The White House, for its part, has handed the CEO pay ball to Kenneth Feinberg, the Treasury Department “pay czar.” Feinberg only has authority over executive pay at bailed-out enterprises that haven’t yet paid back their TARP program tax dollars. But Feinberg does have a bully pulpit, and he has been pounding that pulpit to push his pet solution to executive pay excess.

Companies, advises Feinberg, need to shift their executive pay from cash to stock awards that executives have to wait several years before cashing out. This sort of shifting, Feinberg’s critics charge, only moves executive pay from one pocket to another.

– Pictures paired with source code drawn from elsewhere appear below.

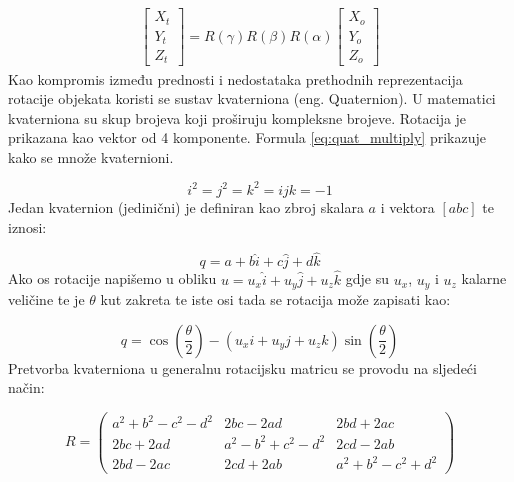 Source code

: \begin{gather}
    \begin{bmatrix} X_{t}\\ Y_{t}\\ Z_{t} \end{bmatrix}
    =
    R(\gamma)R(\beta)R(\alpha)
    \begin{bmatrix} X_{o}\\ Y_{o}\\ Z_{o} \end{bmatrix}
    \label{eq:rotate_point}
\end{gather}
Kao kompromis između prednosti i nedostataka prethodnih reprezentacija rotacije objekata koristi se sustav kvaterniona\cite{wiki:Quaternion} (eng. Quaternion). U matematici kvaterniona su skup brojeva koji proširuju kompleksne brojeve. Rotacija je prikazana kao vektor od 4 komponente. Formula \ref{eq:quat_multiply} prikazuje kako se množe kvaternioni.

\begin{equation}
  i^2 = j^2 = k^2 = ijk = -1
  \label{eq:quat_multiply}
\end{equation}
Jedan kvaternion (jedinični) je definiran kao zbroj skalara $a$ i vektora $[a b c]$ te iznosi:

\begin{equation}
  q = a + b\hat{i} + c\hat{j} + d\hat{k}
  \label{eq:jedinicni_vektor}
\end{equation}
Ako os rotacije napišemo u obliku $u=u_{x}\hat{i} + u_{y}\hat{j} + u_{z}\hat{k}$ gdje su $u_{x}$, $u_{y}$ i $u_{z}$ kalarne veličine te je $\theta$ kut zakreta te iste osi tada se rotacija može zapisati kao:

\begin{equation}
  q=\cos(\frac{\theta}{2})-(u_{x}i + u_{y}j + u_{z}k)\sin(\frac{\theta}{2})
\end{equation}
Pretvorba kvaterniona u generalnu rotacijsku matricu se provodu na sljedeći način:

\begin{equation}
R = 
  \begin{pmatrix}
    a^2 + b^2 - c^2 - d^2 & 2bc - 2ad & 2bd + 2ac \\
    2bc + 2ad & a^2 - b^2 + c^2 - d^2 & 2cd - 2ab \\
    2bd - 2ac & 2cd + 2ab & a^2 + b^2 - c^2 + d^2
  \end{pmatrix}
  \label{eq:qvat_to_rot_mat}
\end{equation} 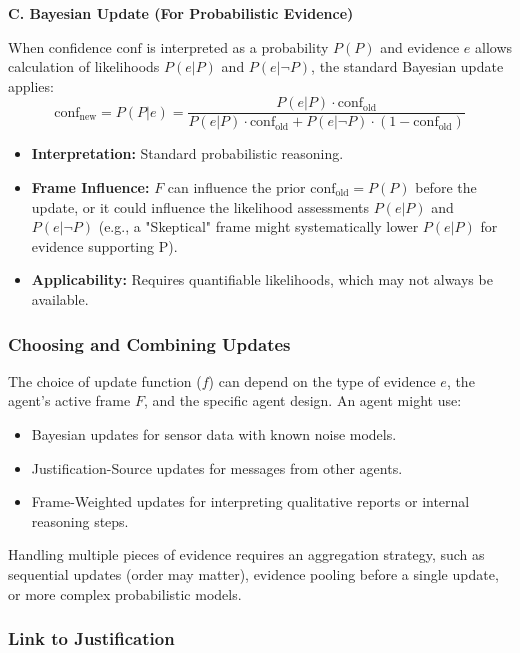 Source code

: \documentclass[10pt,a4paper]{article}
\begin{document}
\textbf{C. Bayesian Update (For Probabilistic Evidence)}

When confidence $\mathrm{conf}$ is interpreted as a probability $P(P)$ and evidence $e$ allows calculation of likelihoods $P(e|P)$ and $P(e|\neg P)$, the standard Bayesian update applies:
\begin{equation}
\label{eq:bayesian}
\mathrm{conf}_{\mathrm{new}} = P(P | e) = \frac{P(e | P) \cdot \mathrm{conf}_{\mathrm{old}}}{P(e | P) \cdot \mathrm{conf}_{\mathrm{old}} + P(e | \neg P) \cdot (1 - \mathrm{conf}_{\mathrm{old}})}
\end{equation}
\begin{itemize}
    \item \textbf{Interpretation:} Standard probabilistic reasoning.
    \item \textbf{Frame Influence:} $F$ can influence the prior $\mathrm{conf}_{\mathrm{old}} = P(P)$ before the update, or it could influence the likelihood assessments $P(e | P)$ and $P(e | \neg P)$ (e.g., a "Skeptical" frame might systematically lower $P(e | P)$ for evidence supporting P).
    \item \textbf{Applicability:} Requires quantifiable likelihoods, which may not always be available.
\end{itemize}

\subsubsection{Choosing and Combining Updates}

The choice of update function ($f$) can depend on the type of evidence $e$, the agent's active frame $F$, and the specific agent design. An agent might use:
\begin{itemize}
    \item Bayesian updates for sensor data with known noise models.
    \item Justification-Source updates for messages from other agents.
    \item Frame-Weighted updates for interpreting qualitative reports or internal reasoning steps.
\end{itemize}
Handling multiple pieces of evidence requires an aggregation strategy, such as sequential updates (order may matter), evidence pooling before a single update, or more complex probabilistic models.

\subsubsection{Link to Justification}
\end{document}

At the end of the day, under the Feinberg formulation, top 100 CEOs could still be taking in 1,000 times more pay than their workers.

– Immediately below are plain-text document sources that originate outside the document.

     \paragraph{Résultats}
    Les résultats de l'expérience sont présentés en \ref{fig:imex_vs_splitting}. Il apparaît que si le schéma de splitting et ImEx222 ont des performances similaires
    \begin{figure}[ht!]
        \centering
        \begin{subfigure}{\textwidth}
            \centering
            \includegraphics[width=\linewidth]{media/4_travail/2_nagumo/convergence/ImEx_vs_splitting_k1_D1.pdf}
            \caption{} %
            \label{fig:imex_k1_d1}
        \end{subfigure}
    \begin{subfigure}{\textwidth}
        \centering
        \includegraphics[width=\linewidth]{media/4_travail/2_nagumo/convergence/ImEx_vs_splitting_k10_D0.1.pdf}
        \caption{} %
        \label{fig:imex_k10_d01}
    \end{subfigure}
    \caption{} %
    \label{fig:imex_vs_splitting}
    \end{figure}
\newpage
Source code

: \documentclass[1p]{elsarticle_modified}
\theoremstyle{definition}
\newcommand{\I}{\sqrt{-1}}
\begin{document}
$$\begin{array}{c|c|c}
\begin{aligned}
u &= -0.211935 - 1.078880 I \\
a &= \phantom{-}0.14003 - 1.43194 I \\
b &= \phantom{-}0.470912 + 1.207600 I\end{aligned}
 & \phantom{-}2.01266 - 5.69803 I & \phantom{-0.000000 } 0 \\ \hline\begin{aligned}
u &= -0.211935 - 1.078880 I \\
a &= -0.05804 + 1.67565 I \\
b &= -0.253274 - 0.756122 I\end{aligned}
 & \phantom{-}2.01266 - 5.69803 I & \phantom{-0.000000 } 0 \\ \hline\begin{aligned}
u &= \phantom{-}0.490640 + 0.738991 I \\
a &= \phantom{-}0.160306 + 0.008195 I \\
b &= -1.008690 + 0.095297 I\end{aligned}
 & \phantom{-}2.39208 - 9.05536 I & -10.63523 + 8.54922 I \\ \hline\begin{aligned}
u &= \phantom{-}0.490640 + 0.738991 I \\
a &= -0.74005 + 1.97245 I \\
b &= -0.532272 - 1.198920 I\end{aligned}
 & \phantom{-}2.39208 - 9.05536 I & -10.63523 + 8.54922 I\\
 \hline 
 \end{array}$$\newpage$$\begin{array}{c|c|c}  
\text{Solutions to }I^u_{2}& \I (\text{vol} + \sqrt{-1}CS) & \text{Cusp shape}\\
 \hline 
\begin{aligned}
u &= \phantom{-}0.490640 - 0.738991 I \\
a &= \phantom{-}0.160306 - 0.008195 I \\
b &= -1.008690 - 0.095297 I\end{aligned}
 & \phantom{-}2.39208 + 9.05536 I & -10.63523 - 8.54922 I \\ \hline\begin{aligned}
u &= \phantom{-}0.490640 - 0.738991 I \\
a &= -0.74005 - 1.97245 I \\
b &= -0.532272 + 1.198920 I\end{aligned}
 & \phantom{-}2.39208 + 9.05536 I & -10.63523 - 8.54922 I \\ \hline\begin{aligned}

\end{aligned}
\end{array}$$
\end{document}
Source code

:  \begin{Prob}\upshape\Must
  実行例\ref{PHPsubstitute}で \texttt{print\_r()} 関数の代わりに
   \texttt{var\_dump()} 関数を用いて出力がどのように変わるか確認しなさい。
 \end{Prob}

Researchers who study what makes enterprises truly effective find that prospect chilling. Effective enterprises, these researchers understand, share rewards among everyone who contributes to enterprise success. They don’t lavish those rewards at the top of the corporate pyramid.

Peter Drucker, the founder of management science, regularly advocated for corporate pay gaps no wider than 25-to-1, and Congress does have pending some legislation that would move us in that direction. But the bills have no shot at passage anytime soon.

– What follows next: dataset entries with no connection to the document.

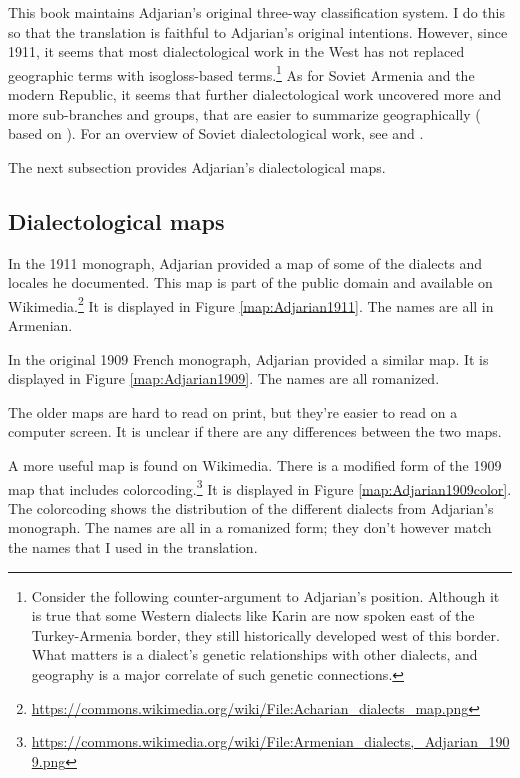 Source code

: This book maintains Adjarian's original three-way classification system. I do this so that the translation is faithful to Adjarian's original intentions. However, since 1911, it seems that most dialectological work in the West has not replaced geographic terms with isogloss-based terms.\footnote{Consider the following counter-argument to Adjarian's position.  Although it is true that some Western dialects like Karin are now spoken east of the Turkey-Armenia border, they still historically developed west of this border. What matters is a dialect's genetic relationships with other dialects, and geography is a major correlate of such genetic connections.} As for Soviet Armenia and the modern Republic, it seems that further dialectological work uncovered more and more sub-branches and groups, that are easier to summarize geographically (\citealt[\S 4]{Martirosyan-2019-Armeniandialects} based on \citealt{Jahukyan-1972-ArmenianDiaolectology}). For an overview of Soviet dialectological work, see \citet{Djahukian-1986-IntroductionToDialectology} and \citet{Weitenberg-2017-DialectologyArmenian}.


The next subsection provides Adjarian's dialectological maps.

\subsection{Dialectological maps}\label{section:HossepIntro:maps}


In the 1911 monograph, Adjarian provided a map of some of the dialects and locales he documented. This map is part of the public domain and available on Wikimedia.\footnote{\url{https://commons.wikimedia.org/wiki/File:Acharian_dialects_map.png}} It is displayed in Figure \ref{map:Adjarian1911}. The names are all in Armenian. 

In the original 1909 French monograph, Adjarian provided a similar map. It   is displayed in Figure \ref{map:Adjarian1909}. The names are all romanized. 


The older maps are hard to read on print, but they're easier to read on a computer screen. It is unclear if there are any differences between the two maps.

A more useful map is found on Wikimedia. There is a modified form of the 1909 map that includes colorcoding.\footnote{\url{https://commons.wikimedia.org/wiki/File:Armenian_dialects,_Adjarian_1909.png}} It   is displayed in Figure \ref{map:Adjarian1909color}. The colorcoding shows the distribution of the different dialects from Adjarian's monograph. The names are all in a romanized form; they don't however match the names that I used in the translation.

One of these bills would deny corporations tax deductions on any executive pay that runs over 25 times worker pay. Another would give a preference in the federal contract bidding process to companies whose top execs make less than 100 times what their workers make.

Most Americans would find these proposals “reasonable.” Why can’t Congress?

Sam Pizzigati edits Too Much, the online newsletter on excess and inequality published by the Washington, D.C.-based Institute for Policy Studies. Too Much appears weekly. Read the current issue or sign up to receive Too Much in your email inbox.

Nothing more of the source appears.